» **PROBLEM DESCRIPTION**
Would you please copy every line from the records that contains the word "response"?

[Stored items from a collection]
----------

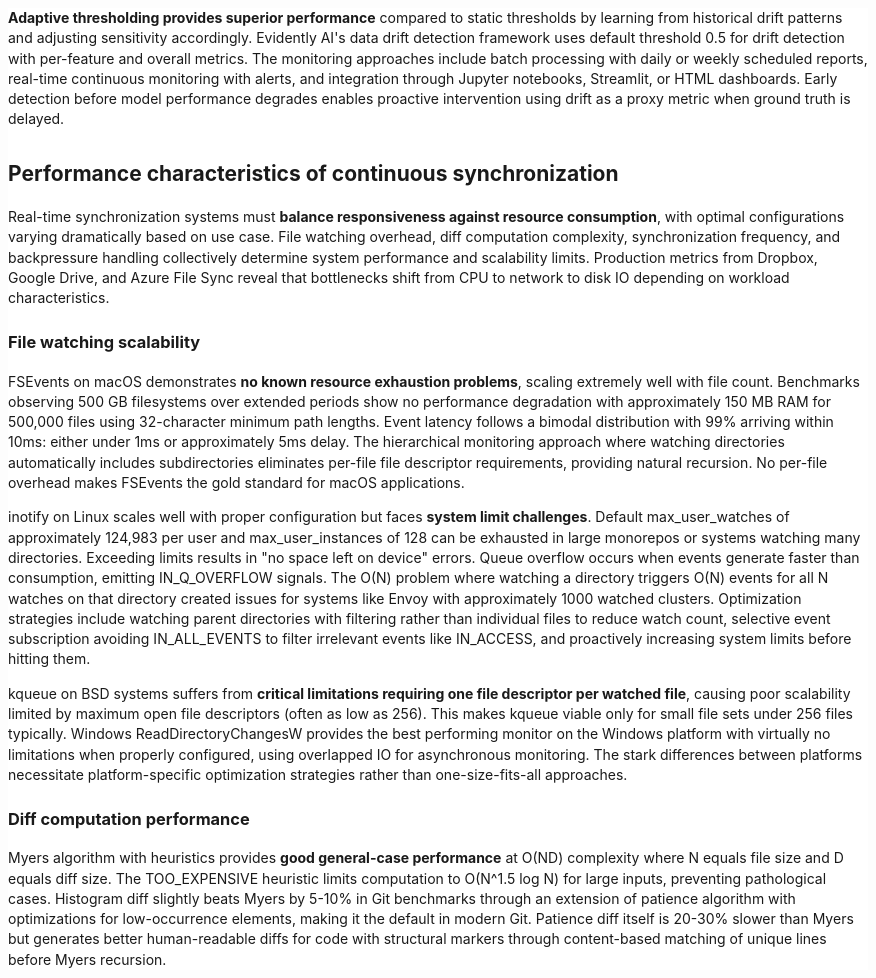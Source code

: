 **Adaptive thresholding provides superior performance** compared to static thresholds by learning from historical drift patterns and adjusting sensitivity accordingly. Evidently AI's data drift detection framework uses default threshold 0.5 for drift detection with per-feature and overall metrics. The monitoring approaches include batch processing with daily or weekly scheduled reports, real-time continuous monitoring with alerts, and integration through Jupyter notebooks, Streamlit, or HTML dashboards. Early detection before model performance degrades enables proactive intervention using drift as a proxy metric when ground truth is delayed.

## Performance characteristics of continuous synchronization

Real-time synchronization systems must **balance responsiveness against resource consumption**, with optimal configurations varying dramatically based on use case. File watching overhead, diff computation complexity, synchronization frequency, and backpressure handling collectively determine system performance and scalability limits. Production metrics from Dropbox, Google Drive, and Azure File Sync reveal that bottlenecks shift from CPU to network to disk IO depending on workload characteristics.

### File watching scalability

FSEvents on macOS demonstrates **no known resource exhaustion problems**, scaling extremely well with file count. Benchmarks observing 500 GB filesystems over extended periods show no performance degradation with approximately 150 MB RAM for 500,000 files using 32-character minimum path lengths. Event latency follows a bimodal distribution with 99% arriving within 10ms: either under 1ms or approximately 5ms delay. The hierarchical monitoring approach where watching directories automatically includes subdirectories eliminates per-file file descriptor requirements, providing natural recursion. No per-file overhead makes FSEvents the gold standard for macOS applications.

inotify on Linux scales well with proper configuration but faces **system limit challenges**. Default max_user_watches of approximately 124,983 per user and max_user_instances of 128 can be exhausted in large monorepos or systems watching many directories. Exceeding limits results in "no space left on device" errors. Queue overflow occurs when events generate faster than consumption, emitting IN_Q_OVERFLOW signals. The O(N) problem where watching a directory triggers O(N) events for all N watches on that directory created issues for systems like Envoy with approximately 1000 watched clusters. Optimization strategies include watching parent directories with filtering rather than individual files to reduce watch count, selective event subscription avoiding IN_ALL_EVENTS to filter irrelevant events like IN_ACCESS, and proactively increasing system limits before hitting them.

kqueue on BSD systems suffers from **critical limitations requiring one file descriptor per watched file**, causing poor scalability limited by maximum open file descriptors (often as low as 256). This makes kqueue viable only for small file sets under 256 files typically. Windows ReadDirectoryChangesW provides the best performing monitor on the Windows platform with virtually no limitations when properly configured, using overlapped IO for asynchronous monitoring. The stark differences between platforms necessitate platform-specific optimization strategies rather than one-size-fits-all approaches.

### Diff computation performance

Myers algorithm with heuristics provides **good general-case performance** at O(ND) complexity where N equals file size and D equals diff size. The TOO_EXPENSIVE heuristic limits computation to O(N^1.5 log N) for large inputs, preventing pathological cases. Histogram diff slightly beats Myers by 5-10% in Git benchmarks through an extension of patience algorithm with optimizations for low-occurrence elements, making it the default in modern Git. Patience diff itself is 20-30% slower than Myers but generates better human-readable diffs for code with structural markers through content-based matching of unique lines before Myers recursion.
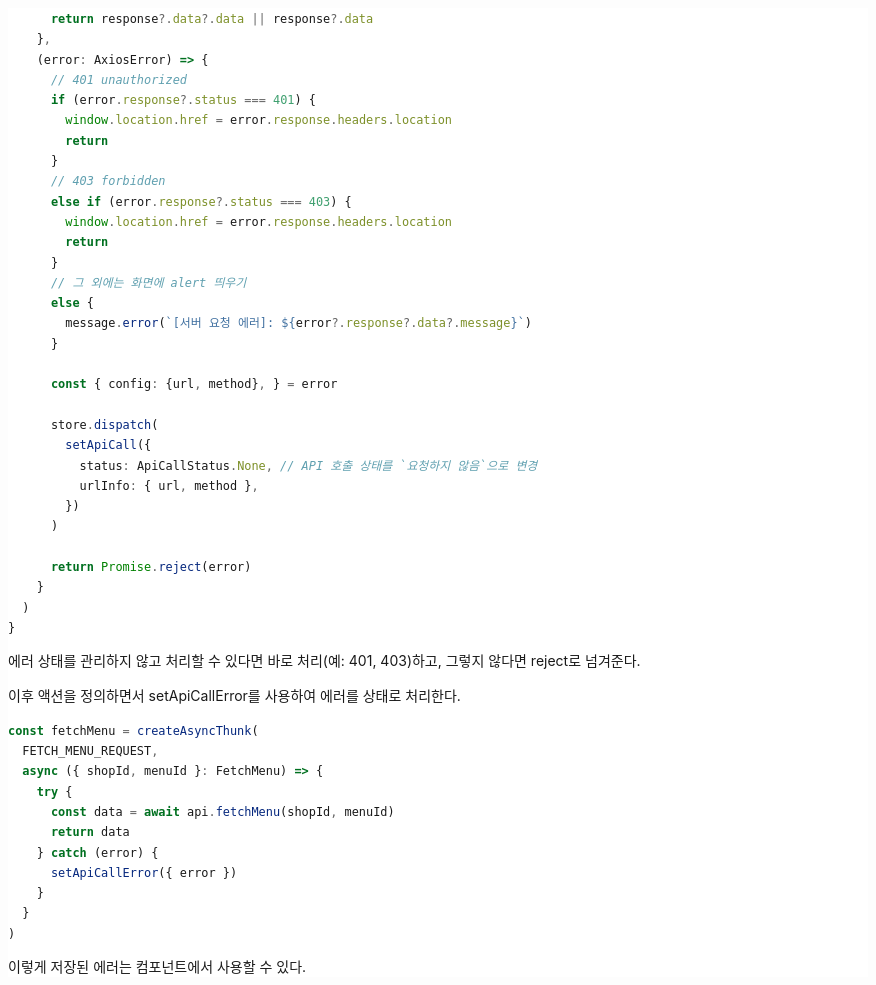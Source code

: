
 ```typescript
      return response?.data?.data || response?.data
    },
    (error: AxiosError) => {
      // 401 unauthorized
      if (error.response?.status === 401) {
        window.location.href = error.response.headers.location
        return
      }
      // 403 forbidden
      else if (error.response?.status === 403) {
        window.location.href = error.response.headers.location
        return
      }
      // 그 외에는 화면에 alert 띄우기
      else {
        message.error(`[서버 요청 에러]: ${error?.response?.data?.message}`)
      }

      const { config: {url, method}, } = error

      store.dispatch(
        setApiCall({
          status: ApiCallStatus.None, // API 호출 상태를 `요청하지 않음`으로 변경
          urlInfo: { url, method },
        })
      )

      return Promise.reject(error)
    }
  )
}
```

에러 상태를 관리하지 않고 처리할 수 있다면 바로 처리(예: 401, 403)하고, 그렇지 않다면 reject로 넘겨준다.

이후 액션을 정의하면서 setApiCallError를 사용하여 에러를 상태로 처리한다.

```typescript
const fetchMenu = createAsyncThunk(
  FETCH_MENU_REQUEST,
  async ({ shopId, menuId }: FetchMenu) => {
    try {
      const data = await api.fetchMenu(shopId, menuId)
      return data
    } catch (error) {
      setApiCallError({ error })
    }
  }
)
```

이렇게 저장된 에러는 컴포넌트에서 사용할 수 있다.
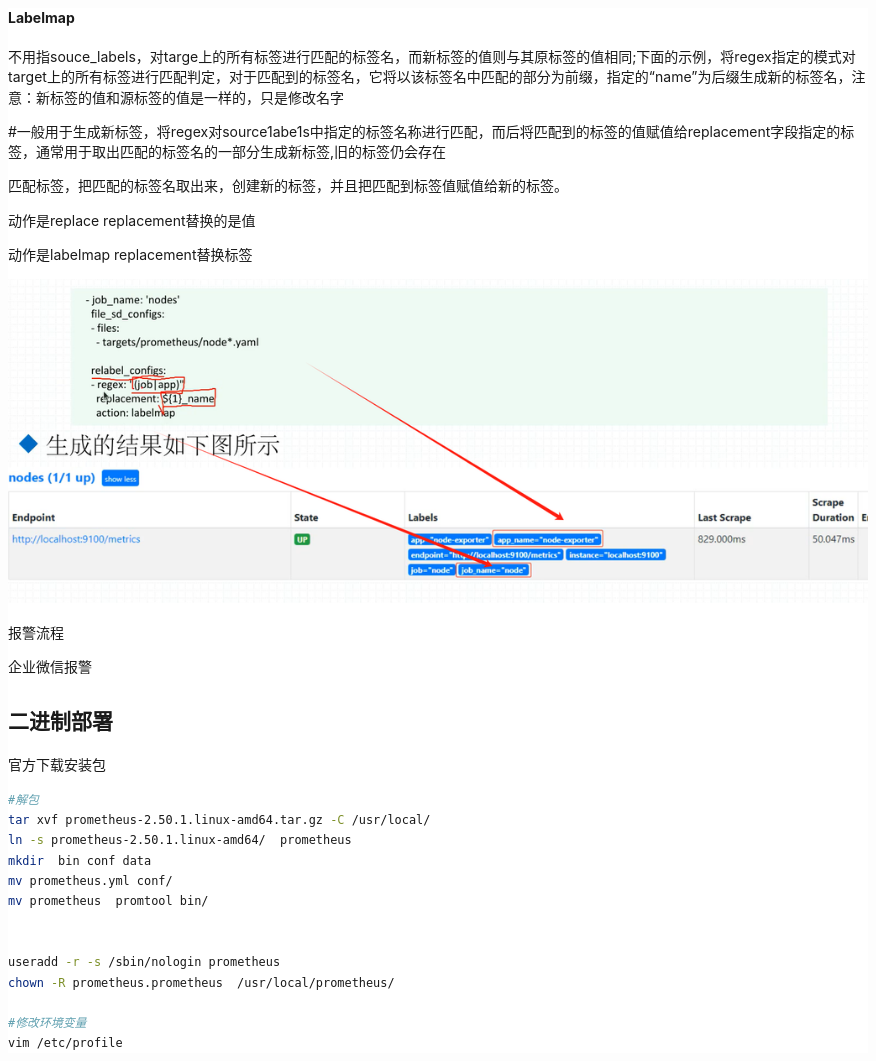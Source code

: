 

#### Labelmap

不用指souce_labels，对targe上的所有标签进行匹配的标签名，而新标签的值则与其原标签的值相同;下面的示例，将regex指定的模式对target上的所有标签进行匹配判定，对于匹配到的标签名，它将以该标签名中匹配的部分为前缀，指定的“name”为后缀生成新的标签名，注意：新标签的值和源标签的值是一样的，只是修改名字 

#一般用于生成新标签，将regex对source1abe1s中指定的标签名称进行匹配，而后将匹配到的标签的值赋值给replacement字段指定的标签，通常用于取出匹配的标签名的一部分生成新标签,旧的标签仍会存在

匹配标签，把匹配的标签名取出来，创建新的标签，并且把匹配到标签值赋值给新的标签。



动作是replace   replacement替换的是值

动作是labelmap replacement替换标签

![image-20240319145406694](../images/image-20240319145406694.png)









报警流程







企业微信报警





## 二进制部署

官方下载安装包

```bash
#解包
tar xvf prometheus-2.50.1.linux-amd64.tar.gz -C /usr/local/
ln -s prometheus-2.50.1.linux-amd64/  prometheus
mkdir  bin conf data
mv prometheus.yml conf/
mv prometheus  promtool bin/


useradd -r -s /sbin/nologin prometheus
chown -R prometheus.prometheus  /usr/local/prometheus/

#修改环境变量
vim /etc/profile
```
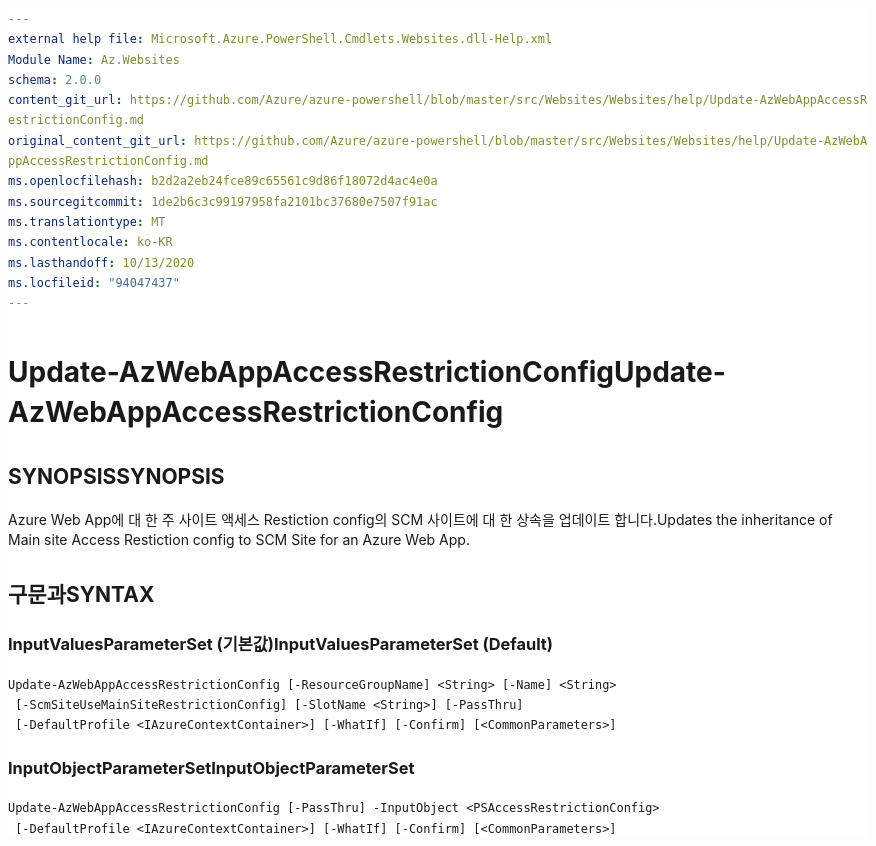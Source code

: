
 ```yaml
---
external help file: Microsoft.Azure.PowerShell.Cmdlets.Websites.dll-Help.xml
Module Name: Az.Websites
schema: 2.0.0
content_git_url: https://github.com/Azure/azure-powershell/blob/master/src/Websites/Websites/help/Update-AzWebAppAccessRestrictionConfig.md
original_content_git_url: https://github.com/Azure/azure-powershell/blob/master/src/Websites/Websites/help/Update-AzWebAppAccessRestrictionConfig.md
ms.openlocfilehash: b2d2a2eb24fce89c65561c9d86f18072d4ac4e0a
ms.sourcegitcommit: 1de2b6c3c99197958fa2101bc37680e7507f91ac
ms.translationtype: MT
ms.contentlocale: ko-KR
ms.lasthandoff: 10/13/2020
ms.locfileid: "94047437"
---
```

# <span data-ttu-id="dffbb-101">Update-AzWebAppAccessRestrictionConfig</span><span class="sxs-lookup"><span data-stu-id="dffbb-101">Update-AzWebAppAccessRestrictionConfig</span></span>

## <span data-ttu-id="dffbb-102">SYNOPSIS</span><span class="sxs-lookup"><span data-stu-id="dffbb-102">SYNOPSIS</span></span>
<span data-ttu-id="dffbb-103">Azure Web App에 대 한 주 사이트 액세스 Restiction config의 SCM 사이트에 대 한 상속을 업데이트 합니다.</span><span class="sxs-lookup"><span data-stu-id="dffbb-103">Updates the inheritance of Main site Access Restiction config to SCM Site for an Azure Web App.</span></span>

## <span data-ttu-id="dffbb-104">구문과</span><span class="sxs-lookup"><span data-stu-id="dffbb-104">SYNTAX</span></span>

### <span data-ttu-id="dffbb-105">InputValuesParameterSet (기본값)</span><span class="sxs-lookup"><span data-stu-id="dffbb-105">InputValuesParameterSet (Default)</span></span>
```
Update-AzWebAppAccessRestrictionConfig [-ResourceGroupName] <String> [-Name] <String>
 [-ScmSiteUseMainSiteRestrictionConfig] [-SlotName <String>] [-PassThru]
 [-DefaultProfile <IAzureContextContainer>] [-WhatIf] [-Confirm] [<CommonParameters>]
```

### <span data-ttu-id="dffbb-106">InputObjectParameterSet</span><span class="sxs-lookup"><span data-stu-id="dffbb-106">InputObjectParameterSet</span></span>
```
Update-AzWebAppAccessRestrictionConfig [-PassThru] -InputObject <PSAccessRestrictionConfig>
 [-DefaultProfile <IAzureContextContainer>] [-WhatIf] [-Confirm] [<CommonParameters>]
```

----------

» **TASK SOLUTION**
      return response?.data?.data || response?.data
      if (error.response?.status === 401) {
        window.location.href = error.response.headers.location
      else if (error.response?.status === 403) {
        window.location.href = error.response.headers.location
        message.error(`[서버 요청 에러]: ${error?.response?.data?.message}`)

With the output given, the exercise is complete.